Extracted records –
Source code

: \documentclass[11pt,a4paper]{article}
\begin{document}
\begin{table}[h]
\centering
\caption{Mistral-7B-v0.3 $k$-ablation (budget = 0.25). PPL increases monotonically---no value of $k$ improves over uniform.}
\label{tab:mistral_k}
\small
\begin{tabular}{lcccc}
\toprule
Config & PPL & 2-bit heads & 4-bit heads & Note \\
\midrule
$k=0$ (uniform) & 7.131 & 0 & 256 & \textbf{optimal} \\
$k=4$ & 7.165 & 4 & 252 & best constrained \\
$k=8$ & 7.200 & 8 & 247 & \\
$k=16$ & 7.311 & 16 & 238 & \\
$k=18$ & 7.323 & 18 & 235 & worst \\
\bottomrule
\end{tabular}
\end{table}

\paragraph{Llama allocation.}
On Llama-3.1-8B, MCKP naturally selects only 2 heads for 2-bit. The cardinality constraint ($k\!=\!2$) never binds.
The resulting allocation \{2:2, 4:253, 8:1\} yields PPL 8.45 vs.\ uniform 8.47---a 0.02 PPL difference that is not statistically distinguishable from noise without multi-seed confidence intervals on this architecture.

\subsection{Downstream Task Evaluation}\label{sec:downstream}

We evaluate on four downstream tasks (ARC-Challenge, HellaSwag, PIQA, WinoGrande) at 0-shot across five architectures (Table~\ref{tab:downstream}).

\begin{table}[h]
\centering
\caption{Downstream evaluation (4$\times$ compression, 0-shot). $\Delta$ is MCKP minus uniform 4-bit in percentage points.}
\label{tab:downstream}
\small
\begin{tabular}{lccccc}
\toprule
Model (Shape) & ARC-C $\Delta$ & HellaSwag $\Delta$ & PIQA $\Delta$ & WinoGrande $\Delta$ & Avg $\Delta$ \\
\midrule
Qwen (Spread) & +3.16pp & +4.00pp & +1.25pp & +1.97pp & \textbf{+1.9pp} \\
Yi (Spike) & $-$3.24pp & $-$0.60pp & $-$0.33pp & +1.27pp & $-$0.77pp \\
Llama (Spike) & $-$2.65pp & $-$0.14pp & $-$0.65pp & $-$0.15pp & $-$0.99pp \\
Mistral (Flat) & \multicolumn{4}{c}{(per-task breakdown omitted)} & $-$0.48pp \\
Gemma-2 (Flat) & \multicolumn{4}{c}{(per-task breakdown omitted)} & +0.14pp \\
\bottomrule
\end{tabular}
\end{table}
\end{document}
* * *
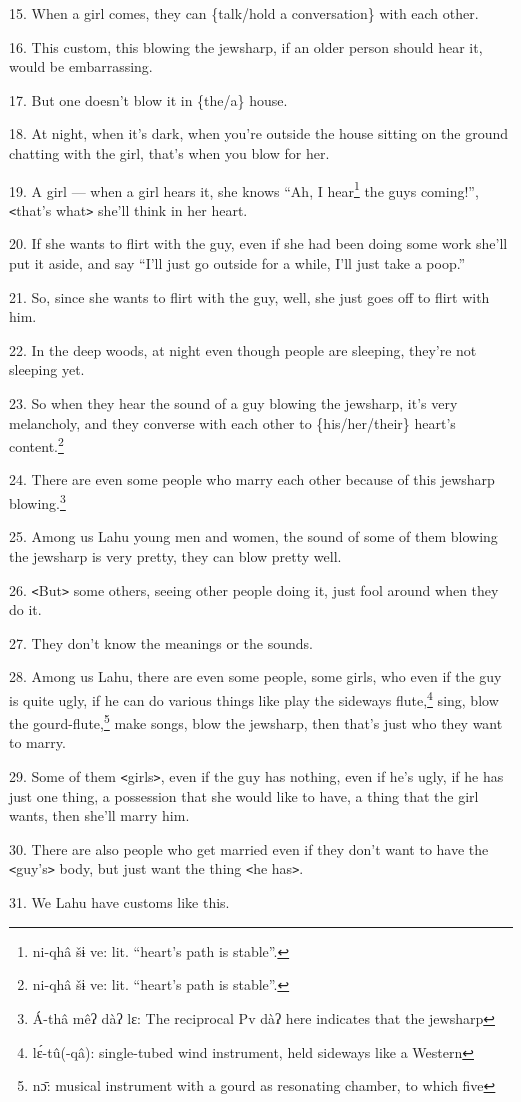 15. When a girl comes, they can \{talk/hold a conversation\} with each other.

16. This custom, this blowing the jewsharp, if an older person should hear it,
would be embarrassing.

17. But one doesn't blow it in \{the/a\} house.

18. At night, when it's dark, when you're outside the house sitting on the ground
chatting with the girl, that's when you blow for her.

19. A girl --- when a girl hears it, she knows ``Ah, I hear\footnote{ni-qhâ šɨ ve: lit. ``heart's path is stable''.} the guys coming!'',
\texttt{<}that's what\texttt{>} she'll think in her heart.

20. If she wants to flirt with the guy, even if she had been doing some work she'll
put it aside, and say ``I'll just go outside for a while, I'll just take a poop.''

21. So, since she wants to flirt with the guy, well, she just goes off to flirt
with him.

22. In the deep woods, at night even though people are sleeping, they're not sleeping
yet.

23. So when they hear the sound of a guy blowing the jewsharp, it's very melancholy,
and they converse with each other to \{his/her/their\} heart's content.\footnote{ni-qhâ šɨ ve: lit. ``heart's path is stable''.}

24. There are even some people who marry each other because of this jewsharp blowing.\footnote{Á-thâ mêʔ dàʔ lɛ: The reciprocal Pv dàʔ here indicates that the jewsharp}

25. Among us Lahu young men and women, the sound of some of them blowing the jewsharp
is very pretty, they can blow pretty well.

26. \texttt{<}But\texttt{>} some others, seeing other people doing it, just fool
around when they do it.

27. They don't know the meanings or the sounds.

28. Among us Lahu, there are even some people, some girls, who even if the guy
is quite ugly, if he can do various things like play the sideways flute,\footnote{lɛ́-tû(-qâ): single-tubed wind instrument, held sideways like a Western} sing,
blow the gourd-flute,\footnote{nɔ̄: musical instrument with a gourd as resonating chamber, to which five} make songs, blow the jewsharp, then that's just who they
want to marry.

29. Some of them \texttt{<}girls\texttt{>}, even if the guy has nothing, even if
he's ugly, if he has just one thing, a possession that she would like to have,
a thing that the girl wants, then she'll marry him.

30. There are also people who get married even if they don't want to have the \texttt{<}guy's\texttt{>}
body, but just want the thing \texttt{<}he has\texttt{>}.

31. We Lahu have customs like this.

Exercise directions – All lines in the records with the string "uniform" should be copied out.

Your solution –
\caption{Mistral-7B-v0.3 $k$-ablation (budget = 0.25). PPL increases monotonically---no value of $k$ improves over uniform.}
$k=0$ (uniform) & 7.131 & 0 & 256 & \textbf{optimal} \\
The resulting allocation \{2:2, 4:253, 8:1\} yields PPL 8.45 vs.\ uniform 8.47---a 0.02 PPL difference that is not statistically distinguishable from noise without multi-seed confidence intervals on this architecture.
\caption{Downstream evaluation (4$\times$ compression, 0-shot). $\Delta$ is MCKP minus uniform 4-bit in percentage points.}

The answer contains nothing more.